Musique russe ou contrepoint?
Rimski devient professeur de composition et d’orchestration au Conservatoire de Saint-Petersbourg à partir de 1871 et jusqu’à sa mort. S’il doute de ses compétences techniques pour le poste, il travaille à les combler: il se perfectionne car le travail est une seconde nature chez ce compositeur forcené (assimilation en particulier sous l’influence de Tchaïkovski, de l’harmonie et du contrepoint, jugés « trop occidentaux »…!). Esprit audacieux, Rimski non conformiste, aime surprendre, défricher, expérimenter.
D’autant que son épouse, Nadezhada, à l’égal d’une Clara Schumann, comprend parfaitement la musique et le métier de son époux: elle l’encourage et maîtrise elle-même la technique de composition et de critique musicale (version pour 4 mains d’Antar, 1875).

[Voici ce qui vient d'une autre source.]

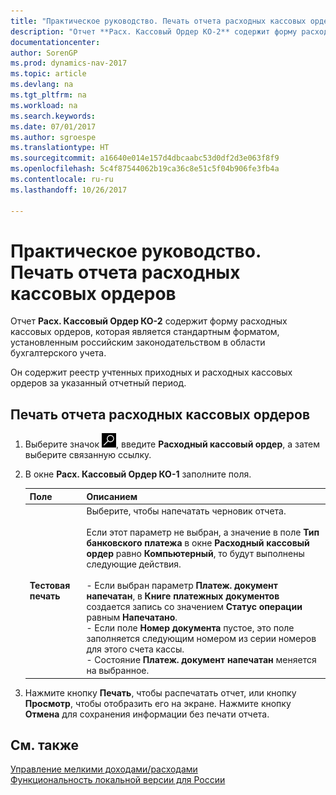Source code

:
 ```yaml
---
title: "Практическое руководство. Печать отчета расходных кассовых ордеров"
description: "Отчет **Расх. Кассовый Ордер КО-2** содержит форму расходных кассовых ордеров, которая является стандартным форматом, установленным российским законодательством в области бухгалтерского учета."
documentationcenter: 
author: SorenGP
ms.prod: dynamics-nav-2017
ms.topic: article
ms.devlang: na
ms.tgt_pltfrm: na
ms.workload: na
ms.search.keywords: 
ms.date: 07/01/2017
ms.author: sgroespe
ms.translationtype: HT
ms.sourcegitcommit: a16640e014e157d4dbcaabc53d0df2d3e063f8f9
ms.openlocfilehash: 5c4f87544062b19ca36c8e51c5f04b906fe3fb4a
ms.contentlocale: ru-ru
ms.lasthandoff: 10/26/2017

---
```

# <a name="how-to-print-the-outgoing-cash-order-report"></a>Практическое руководство. Печать отчета расходных кассовых ордеров
Отчет **Расх. Кассовый Ордер КО-2** содержит форму расходных кассовых ордеров, которая является стандартным форматом, установленным российским законодательством в области бухгалтерского учета.  

Он содержит реестр учтенных приходных и расходных кассовых ордеров за указанный отчетный период.  

## <a name="to-print-the-outgoing-cash-order-report"></a>Печать отчета расходных кассовых ордеров  

1.  Выберите значок ![Поиск страницы или отчета](../../media/ui-search/search_small.png "Значок поиска страницы или отчета"), введите **Расходный кассовый ордер**, а затем выберите связанную ссылку.  
2.  В окне **Расх. Кассовый Ордер КО-1** заполните поля.  

    |Поле|Описанием|  
    |---------------------------------|---------------------------------------|  
    |**Тестовая печать**|Выберите, чтобы напечатать черновик отчета.<br /><br /> Если этот параметр не выбран, а значение в поле **Тип банковского платежа** в окне **Расходный кассовый ордер** равно **Компьютерный**, то будут выполнены следующие действия.<br /><br /> -   Если выбран параметр **Платеж. документ напечатан**, в **Книге платежных документов** создается запись со значением **Статус операции** равным **Напечатано**.<br />-   Если поле **Номер документа** пустое, это поле заполняется следующим номером из серии номеров для этого счета кассы.<br />-   Состояние **Платеж. документ напечатан** меняется на выбранное.|  

3.  Нажмите кнопку **Печать**, чтобы распечатать отчет, или кнопку **Просмотр**, чтобы отобразить его на экране. Нажмите кнопку **Отмена** для сохранения информации без печати отчета.  

## <a name="see-also"></a>См. также  
[Управление мелкими доходами/расходами](petty-cash-management.md)  
[Функциональность локальной версии для России](russia-local-functionality.md)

L’inspecteur des orchestres de la Marine (1873), qui conçoit aussi le programme d’études musicales des élèves cadets de la Marine peut enfin, parce qu’il est reconnu et placé à sa juste fonction, opérer les chantiers qu’il a en tête. Praticien de nombreux instruments, Rimski écrit son traité d’orchestration, travaille sur l’acoustique… Beaucoup de ses amis musiciens dont Borodine ne comprennent pas cette immersion dans les sciences, et « les antiquités », lui reprochant de s’adonner au contrepoint, fadaise occidentale. Ce que Tchaïkovski, admiratif, juge pourtant capital.

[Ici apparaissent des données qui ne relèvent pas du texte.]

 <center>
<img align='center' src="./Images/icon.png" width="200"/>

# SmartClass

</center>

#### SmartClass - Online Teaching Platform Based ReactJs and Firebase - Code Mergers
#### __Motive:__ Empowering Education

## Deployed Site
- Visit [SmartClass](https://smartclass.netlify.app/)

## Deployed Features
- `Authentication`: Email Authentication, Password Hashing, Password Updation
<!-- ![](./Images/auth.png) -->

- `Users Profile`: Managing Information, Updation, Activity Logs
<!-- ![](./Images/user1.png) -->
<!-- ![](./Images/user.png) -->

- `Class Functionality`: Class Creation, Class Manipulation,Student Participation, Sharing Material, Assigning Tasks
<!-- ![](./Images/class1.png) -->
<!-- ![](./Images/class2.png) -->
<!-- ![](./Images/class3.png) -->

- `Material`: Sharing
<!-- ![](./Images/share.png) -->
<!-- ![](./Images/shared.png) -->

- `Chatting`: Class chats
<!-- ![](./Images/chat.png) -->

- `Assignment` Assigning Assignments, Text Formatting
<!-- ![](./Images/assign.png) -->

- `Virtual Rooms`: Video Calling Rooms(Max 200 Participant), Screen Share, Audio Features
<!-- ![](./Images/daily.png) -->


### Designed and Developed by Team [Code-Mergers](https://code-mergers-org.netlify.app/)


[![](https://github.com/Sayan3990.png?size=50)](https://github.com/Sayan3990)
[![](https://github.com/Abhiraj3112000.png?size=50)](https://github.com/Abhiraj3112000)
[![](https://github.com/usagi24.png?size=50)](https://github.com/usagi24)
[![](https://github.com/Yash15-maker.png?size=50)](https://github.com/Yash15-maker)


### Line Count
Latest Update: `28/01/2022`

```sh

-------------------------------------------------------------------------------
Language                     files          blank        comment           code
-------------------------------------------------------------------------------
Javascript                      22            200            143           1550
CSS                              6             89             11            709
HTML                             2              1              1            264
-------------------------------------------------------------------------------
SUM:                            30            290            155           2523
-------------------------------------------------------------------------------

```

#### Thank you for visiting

En 1884, et pour dix années, Rimski devient l’adjoint de Balakirev à la Chapelle Impériale: il y découvre la musique sacrée et écrit un nouveau traité, déclassant celui de Tchaïkovski.

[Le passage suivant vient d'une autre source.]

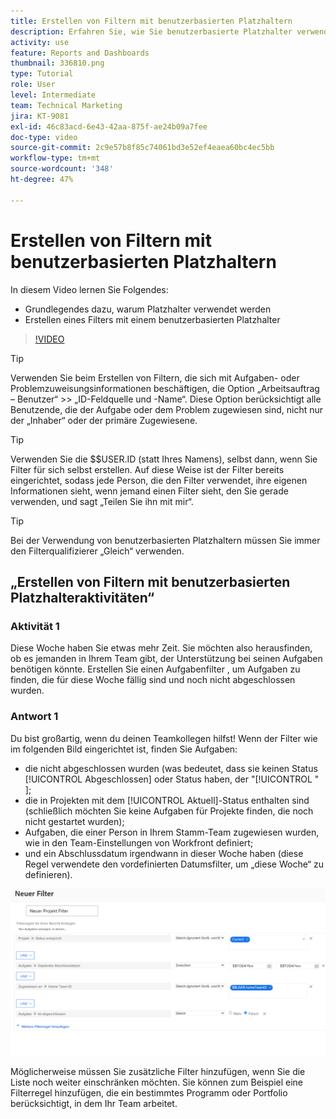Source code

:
 ```yaml
---
title: Erstellen von Filtern mit benutzerbasierten Platzhaltern
description: Erfahren Sie, wie Sie benutzerbasierte Platzhalter verwenden und wie Sie einen Filter auf der Grundlage der angemeldeten Person erstellen können.
activity: use
feature: Reports and Dashboards
thumbnail: 336810.png
type: Tutorial
role: User
level: Intermediate
team: Technical Marketing
jira: KT-9081
exl-id: 46c83acd-6e43-42aa-875f-ae24b09a7fee
doc-type: video
source-git-commit: 2c9e57b8f85c74061bd3e52ef4eaea60bc4ec5bb
workflow-type: tm+mt
source-wordcount: '348'
ht-degree: 47%

---
```


# Erstellen von Filtern mit benutzerbasierten Platzhaltern

In diesem Video lernen Sie Folgendes:

* Grundlegendes dazu, warum Platzhalter verwendet werden
* Erstellen eines Filters mit einem benutzerbasierten Platzhalter

>[!VIDEO](https://video.tv.adobe.com/v/336810/?quality=12&learn=on)

>[!TIP]
>
>Verwenden Sie beim Erstellen von Filtern, die sich mit Aufgaben- oder Problemzuweisungsinformationen beschäftigen, die Option „Arbeitsauftrag – Benutzer“ >> „ID-Feldquelle und -Name“. Diese Option berücksichtigt alle   Benutzende, die der Aufgabe oder dem Problem zugewiesen sind, nicht nur der „Inhaber“ oder der primäre Zugewiesene.

>[!TIP]
>
>Verwenden Sie die $$USER.ID (statt Ihres Namens), selbst dann, wenn Sie Filter für sich selbst erstellen. Auf diese Weise ist der Filter bereits eingerichtet, sodass jede Person, die den Filter verwendet, ihre eigenen Informationen sieht, wenn jemand einen Filter sieht, den Sie gerade verwenden, und sagt „Teilen Sie ihn mit mir“.

>[!TIP]
>
>Bei der Verwendung von benutzerbasierten Platzhaltern müssen Sie immer den Filterqualifizierer „Gleich“ verwenden.


## „Erstellen von Filtern mit benutzerbasierten Platzhalteraktivitäten“

### Aktivität 1

Diese Woche haben Sie etwas mehr Zeit. Sie möchten also herausfinden, ob es jemanden in Ihrem Team gibt, der Unterstützung bei seinen Aufgaben benötigen könnte. Erstellen Sie einen Aufgabenfilter , um Aufgaben zu finden, die für diese Woche fällig sind und noch nicht abgeschlossen wurden.

### Antwort 1

Du bist großartig, wenn du deinen Teamkollegen hilfst! Wenn der Filter wie im folgenden Bild eingerichtet ist, finden Sie Aufgaben:

* die nicht abgeschlossen wurden (was bedeutet, dass sie keinen Status [!UICONTROL Abgeschlossen] oder Status haben, der &quot;[!UICONTROL &quot; ];
* die in Projekten mit dem [!UICONTROL Aktuell]-Status enthalten sind (schließlich möchten Sie keine Aufgaben für Projekte finden, die noch nicht gestartet wurden);
* Aufgaben, die einer Person in Ihrem Stamm-Team zugewiesen wurden, wie in den Team-Einstellungen von Workfront definiert;
* und ein Abschlussdatum irgendwann in dieser Woche haben (diese Regel verwendete den vordefinierten Datumsfilter, um „diese Woche“ zu definieren).

![Ein Screenshot des Bildschirms zum Erstellen eines Aufgabenfilters mit einem benutzerbasierten Platzhalter](assets/user-wildcard-exercise-answer.png)

Möglicherweise müssen Sie zusätzliche Filter hinzufügen, wenn Sie die Liste noch weiter einschränken möchten. Sie können zum Beispiel eine Filterregel hinzufügen, die ein bestimmtes Programm oder Portfolio berücksichtigt, in dem Ihr Team arbeitet.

Compositeur érudit et savant ? La « pente » prise par Rimski l’enlise un temps (sa Symphonie n°3 en témoigne: imbroglio contrapuntique qui peine à trouver sa ligne de développement).
Renouvellement par les musiques populaires et Glinka
Mais l’inspiration est revivifiée grâce au fonds des mélodies populaires. Avant Bartok, comme Brahms et Tchaïkovski, Rimski réutilise des mélodies traditionnelles (recueil de chants traditionnels pour voix et piano). A la demande de son frère Mikhaïl Glinka, l’oeuvre de Glinka est reprise pour être éditée: avec Liadov, Balakirev et Rimski, le projet est réalisé jusqu’en 1878. Rimski aime ce travail de restitution, comme il achèvera Prince Igor de Borodine en 1884.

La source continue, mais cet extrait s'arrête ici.